ACTIVITY: Return the complete listing without omission.

STUDY MATERIAL:
────

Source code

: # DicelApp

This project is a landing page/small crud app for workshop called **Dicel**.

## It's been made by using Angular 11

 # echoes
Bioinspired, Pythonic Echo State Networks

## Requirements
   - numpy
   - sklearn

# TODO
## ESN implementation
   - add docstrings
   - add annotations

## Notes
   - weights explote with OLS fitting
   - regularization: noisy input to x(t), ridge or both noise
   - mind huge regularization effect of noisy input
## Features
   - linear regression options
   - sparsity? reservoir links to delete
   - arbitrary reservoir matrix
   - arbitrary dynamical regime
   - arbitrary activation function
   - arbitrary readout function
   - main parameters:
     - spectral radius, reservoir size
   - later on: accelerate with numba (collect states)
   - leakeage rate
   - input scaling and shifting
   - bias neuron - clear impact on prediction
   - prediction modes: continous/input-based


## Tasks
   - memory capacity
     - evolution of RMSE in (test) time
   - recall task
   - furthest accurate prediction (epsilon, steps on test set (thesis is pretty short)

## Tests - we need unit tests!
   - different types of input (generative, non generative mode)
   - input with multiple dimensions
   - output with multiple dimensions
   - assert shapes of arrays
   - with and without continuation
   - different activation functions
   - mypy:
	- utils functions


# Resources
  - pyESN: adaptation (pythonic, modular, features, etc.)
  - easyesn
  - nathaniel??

────

ANSWER TO THE PROBLEM:
Source code

: # DicelApp

This project is a landing page/small crud app for workshop called **Dicel**.

## It's been made by using Angular 11

 # echoes
Bioinspired, Pythonic Echo State Networks

## Requirements
   - numpy
   - sklearn

# TODO
## ESN implementation
   - add docstrings
   - add annotations

## Notes
   - weights explote with OLS fitting
   - regularization: noisy input to x(t), ridge or both noise
   - mind huge regularization effect of noisy input
## Features
   - linear regression options
   - sparsity? reservoir links to delete
   - arbitrary reservoir matrix
   - arbitrary dynamical regime
   - arbitrary activation function
   - arbitrary readout function
   - main parameters:
     - spectral radius, reservoir size
   - later on: accelerate with numba (collect states)
   - leakeage rate
   - input scaling and shifting
   - bias neuron - clear impact on prediction
   - prediction modes: continous/input-based


## Tasks
   - memory capacity
     - evolution of RMSE in (test) time
   - recall task
   - furthest accurate prediction (epsilon, steps on test set (thesis is pretty short)

## Tests - we need unit tests!
   - different types of input (generative, non generative mode)
   - input with multiple dimensions
   - output with multiple dimensions
   - assert shapes of arrays
   - with and without continuation
   - different activation functions
   - mypy:
	- utils functions


# Resources
  - pyESN: adaptation (pythonic, modular, features, etc.)
  - easyesn
  - nathaniel??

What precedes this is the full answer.